- Source records -
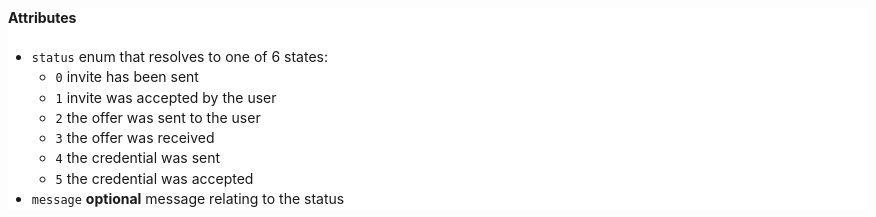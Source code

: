 #### Attributes

* `status` enum that resolves to one of 6 states:
    * `0` invite has been sent
    * `1` invite was accepted by the user
    * `2` the offer was sent to the user
    * `3` the offer was received 
    * `4` the credential was sent
    * `5` the credential was accepted
* `message` **optional** message relating to the status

- Your assignment -
Copy exactly. Start at the line containing "offer was received" and continue through the last line of the records.

- Response to the task -
    * `3` the offer was received 
    * `4` the credential was sent
    * `5` the credential was accepted
* `message` **optional** message relating to the status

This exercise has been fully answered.